Locarno‘s announced that Agnès Varda will receive the Pardo d’onore Swisscom, the festival’s “acknowledgement of a major filmmaker in contemporary cinema,” during its 67th edition (August 6 through 16). Artistic director Carlo Chatrian: “For Agnès Varda, an image contains stories. Many of her films are an attempt to recount these hidden images, where the story is not intended to exhaust their meanings, but prolong them.”

The Il Cinema Ritrovato DVD Awards jury, chaired by Peter von Bagh—other members: Lorenzo Codelli, Alexander Horwath, Mark McElhatten, Paolo Mereghetti and Jonathan Rosenbaum—has announced this year’s winners. The Arts Shelf has the fully annotated list.

The latest issue of Noir City is out and managing editor Vince Keenan‘s got an overview for you.

GOINGS ON

Bay Area. Dennis Harvey notes that “the U.S. never really had anyone like Derek Jarman—you’d have to composite at least a half-dozen American artists in various disciplines to get even close. The feature films are his most conspicuous legacy, and they’re what will be showcased throughout this summer at the Pacific Film Archive’s welcome retrospective Derek Jarman, Visionary.” Through August 28.

Also at EatDrinkFilms, Steve Polta previews Brakhage, Brakhage, Brakhage!, three evenings—Sunday, Thursday and July 13—at the Yerba Buena Center for the Arts.

Meantime, in Los Angeles:

Cinefamily’s 4th of July Movie Marathon BBQ!

London. Gotta Dance, Gotta Dance! is a series running at BFI Southbank through August and, in the Guardian, Michael Newton writes up a sweeping overview, while the BFI highlights “36 amazing dance scenes.”

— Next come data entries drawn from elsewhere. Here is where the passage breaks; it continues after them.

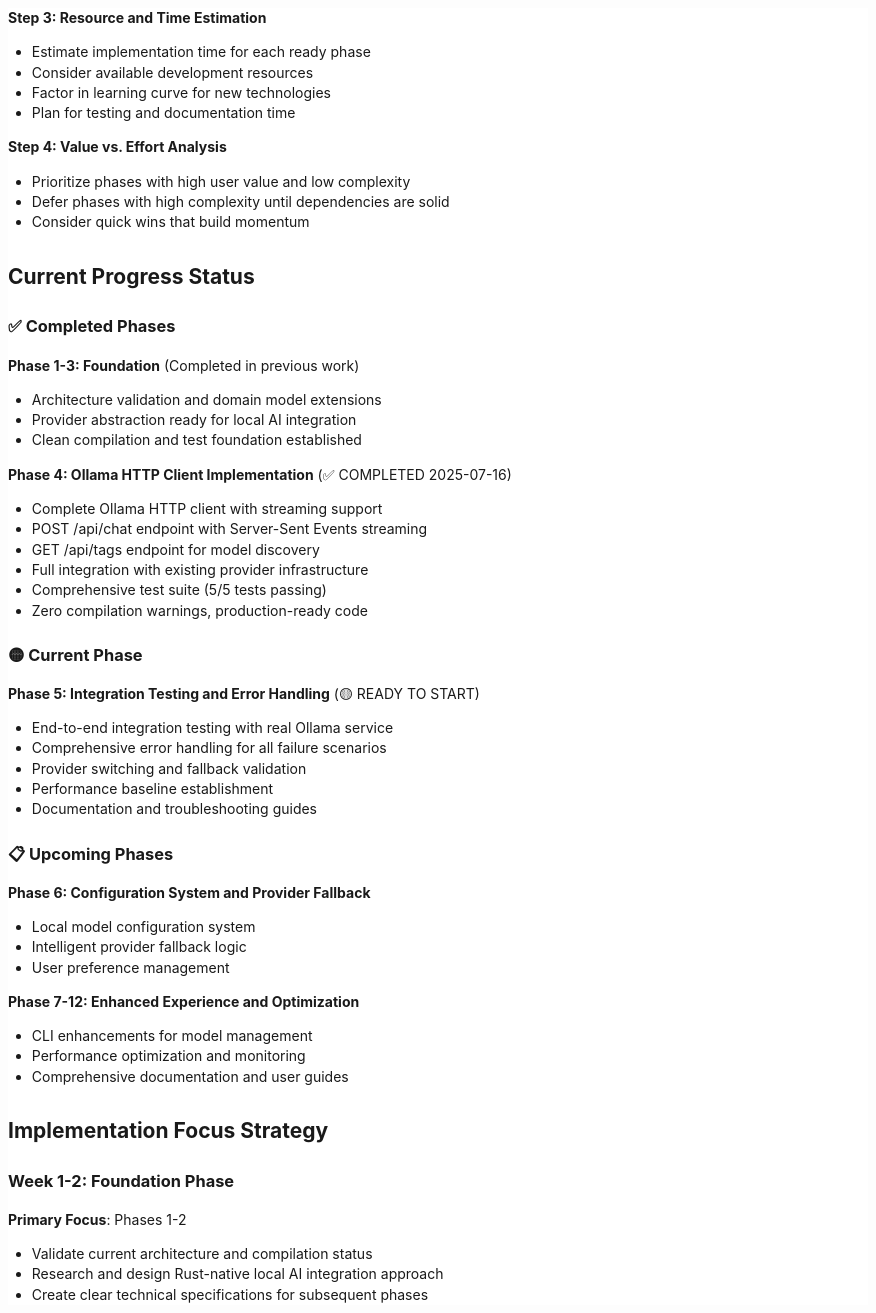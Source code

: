**Step 3: Resource and Time Estimation**
- Estimate implementation time for each ready phase
- Consider available development resources
- Factor in learning curve for new technologies
- Plan for testing and documentation time

**Step 4: Value vs. Effort Analysis**
- Prioritize phases with high user value and low complexity
- Defer phases with high complexity until dependencies are solid
- Consider quick wins that build momentum

## Current Progress Status

### ✅ Completed Phases

**Phase 1-3: Foundation** (Completed in previous work)
- Architecture validation and domain model extensions
- Provider abstraction ready for local AI integration
- Clean compilation and test foundation established

**Phase 4: Ollama HTTP Client Implementation** (✅ COMPLETED 2025-07-16)
- Complete Ollama HTTP client with streaming support
- POST /api/chat endpoint with Server-Sent Events streaming
- GET /api/tags endpoint for model discovery
- Full integration with existing provider infrastructure
- Comprehensive test suite (5/5 tests passing)
- Zero compilation warnings, production-ready code

### 🟡 Current Phase

**Phase 5: Integration Testing and Error Handling** (🟡 READY TO START)
- End-to-end integration testing with real Ollama service
- Comprehensive error handling for all failure scenarios
- Provider switching and fallback validation
- Performance baseline establishment
- Documentation and troubleshooting guides

### 📋 Upcoming Phases

**Phase 6: Configuration System and Provider Fallback**
- Local model configuration system
- Intelligent provider fallback logic
- User preference management

**Phase 7-12: Enhanced Experience and Optimization**
- CLI enhancements for model management
- Performance optimization and monitoring
- Comprehensive documentation and user guides

## Implementation Focus Strategy

### Week 1-2: Foundation Phase
**Primary Focus**: Phases 1-2
- Validate current architecture and compilation status
- Research and design Rust-native local AI integration approach
- Create clear technical specifications for subsequent phases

Meantime, Dennis Hopper: Icon of Oblivion, running throughout July, coincides with the Royal Academy of Arts exhibition Dennis Hopper: The Lost Album, on view through October 19. At Little White Lies, Adam Lee Davies gets Peter Fonda talking about Hopper.

Paris. The Kinji Fukasaku retrospective at the Cinémathèque française is on through August 3.

IN THE WORKS

Downfall helmer Oliver Hirschbiegel is set to direct German drama Georg Elser, a biopic of the resistance fighter who attempted to kill Hitler in 1939,” reports Variety‘s Elsa Keslassy. Also: “Jalil Lespert, whose latest movie Yves Saint Laurent was just released in the U.S. by The Weinstein Company, is set to direct Versailles, an English-language historical drama skein penned by Simon Mirren (Without a Trace) and David Wolstencroft (Spooks).”

ENDNOTES

First up, suddenly, the cinetrix is posting round after round of terrific links. And for yet more linkage, see the Film Doctor.

Listening (18’15”). Karina Longworth’s new episode of You Must Remember This “sets up a topic we’ll be exploring throughout the summer: the films, stars and scandals of 1938.”

More listening (127’58”). On the 20th episode of Illusion Travels By Streetcar, Stuart Collier, Jim Gisriel, Brian Risselada and Tom Sutpen discuss William Wellman.

“Celluloid Dreams” is a series of photographs of majestic movie palaces by Stefanie Klavens.